* **What you need to do**
Can you set down, exactly as they appear below, the lines from the opening of the material through the one bearing "- 😄 Pronouns: ...", minus the pictures?

* **Data to use**
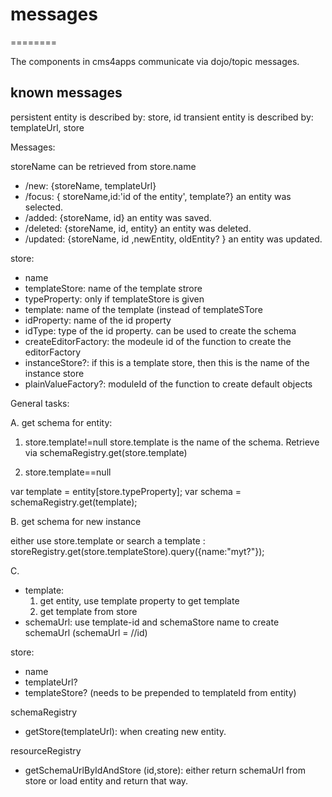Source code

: # messages
========


The components in cms4apps communicate via dojo/topic messages.


## known messages


persistent entity is described by: store, id
transient entity is described by: templateUrl, store

Messages:

storeName can be retrieved from store.name

* /new: {storeName, templateUrl}
* /focus: { storeName,id:'id of the entity',  template?} an entity was selected.
* /added: {storeName, id} an entity was saved.
* /deleted: {storeName, id, entity} an entity was deleted.
* /updated: {storeName, id ,newEntity, oldEntity? } an entity was updated.


store:
 - name
 - templateStore: name of the template strore
 - typeProperty: only if templateStore is given
 - template: name of the template (instead of templateSTore
 - idProperty: name of the id property
 - idType: type of the id property. can be used to create the schema
 - createEditorFactory: the modeule id of the function to create the editorFactory
 - instanceStore?: if this is a template store, then this is the name of the instance store
 - plainValueFactory?: moduleId of the function to create default objects



General tasks:

A. get schema for entity:

1. store.template!=null
store.template is the name of the schema. Retrieve via schemaRegistry.get(store.template)

2. store.template==null

var template = entity[store.typeProperty];
var schema = schemaRegistry.get(template);


B. get schema for new instance

either use store.template or search a template :
storeRegistry.get(store.templateStore).query({name:"myt?"});

C.

- template:
    1. get entity, use template property to get template
    2. get template from store
- schemaUrl:
    use template-id and schemaStore name to create schemaUrl (schemaUrl = /<store>/id)


store:
- name
- templateUrl?
- templateStore? (needs to be prepended to templateId from entity)

schemaRegistry
- getStore(templateUrl): when creating new entity.


resourceRegistry

- getSchemaUrlByIdAndStore (id,store): either return schemaUrl from store or load entity and return that way.
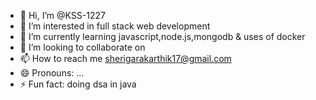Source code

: - 👋 Hi, I’m @KSS-1227
- 👀 I’m interested in full stack web development
- 🌱 I’m currently learning javascript,node.js,mongodb & uses of docker 
- 💞️ I’m looking to collaborate on 
- 📫 How to reach me sherigarakarthik17@gmail.com
- 😄 Pronouns: ...
- ⚡ Fun fact: doing dsa in java 

<!---
KSS-1227/KSS-1227 is a ✨ special ✨ repository because its `README.md` (this file) appears on your GitHub profile.
You can click the Preview link to take a look at your changes.
--->
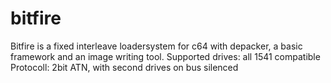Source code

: # bitfire
Bitfire is a fixed interleave loadersystem for c64 with depacker, a basic framework and an image writing tool.
Supported drives: all 1541 compatible
Protocoll: 2bit ATN, with second drives on bus silenced

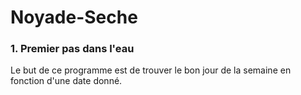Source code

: # Noyade-Seche

### 1. Premier pas dans l'eau
Le but de ce programme est de trouver le bon jour de la semaine en fonction d'une date donné.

* **Written solution**
Source code

: # messages
========


The components in cms4apps communicate via dojo/topic messages.


## known messages


persistent entity is described by: store, id
transient entity is described by: templateUrl, store

Messages:

storeName can be retrieved from store.name

* /new: {storeName, templateUrl}
* /focus: { storeName,id:'id of the entity',  template?} an entity was selected.
* /added: {storeName, id} an entity was saved.
* /deleted: {storeName, id, entity} an entity was deleted.
* /updated: {storeName, id ,newEntity, oldEntity? } an entity was updated.


store:
 - name
 - templateStore: name of the template strore
 - typeProperty: only if templateStore is given
 - template: name of the template (instead of templateSTore
 - idProperty: name of the id property
 - idType: type of the id property. can be used to create the schema
 - createEditorFactory: the modeule id of the function to create the editorFactory
 - instanceStore?: if this is a template store, then this is the name of the instance store
 - plainValueFactory?: moduleId of the function to create default objects



General tasks:

A. get schema for entity:

1. store.template!=null
store.template is the name of the schema. Retrieve via schemaRegistry.get(store.template)

2. store.template==null

var template = entity[store.typeProperty];
var schema = schemaRegistry.get(template);


B. get schema for new instance

either use store.template or search a template :
storeRegistry.get(store.templateStore).query({name:"myt?"});

C.

- template:
    1. get entity, use template property to get template
    2. get template from store
- schemaUrl:
    use template-id and schemaStore name to create schemaUrl (schemaUrl = /<store>/id)


store:
- name
- templateUrl?
- templateStore? (needs to be prepended to templateId from entity)

schemaRegistry
- getStore(templateUrl): when creating new entity.


resourceRegistry

- getSchemaUrlByIdAndStore (id,store): either return schemaUrl from store or load entity and return that way.
Source code

: - 👋 Hi, I’m @KSS-1227
- 👀 I’m interested in full stack web development
- 🌱 I’m currently learning javascript,node.js,mongodb & uses of docker 
- 💞️ I’m looking to collaborate on 
- 📫 How to reach me sherigarakarthik17@gmail.com
- 😄 Pronouns: ...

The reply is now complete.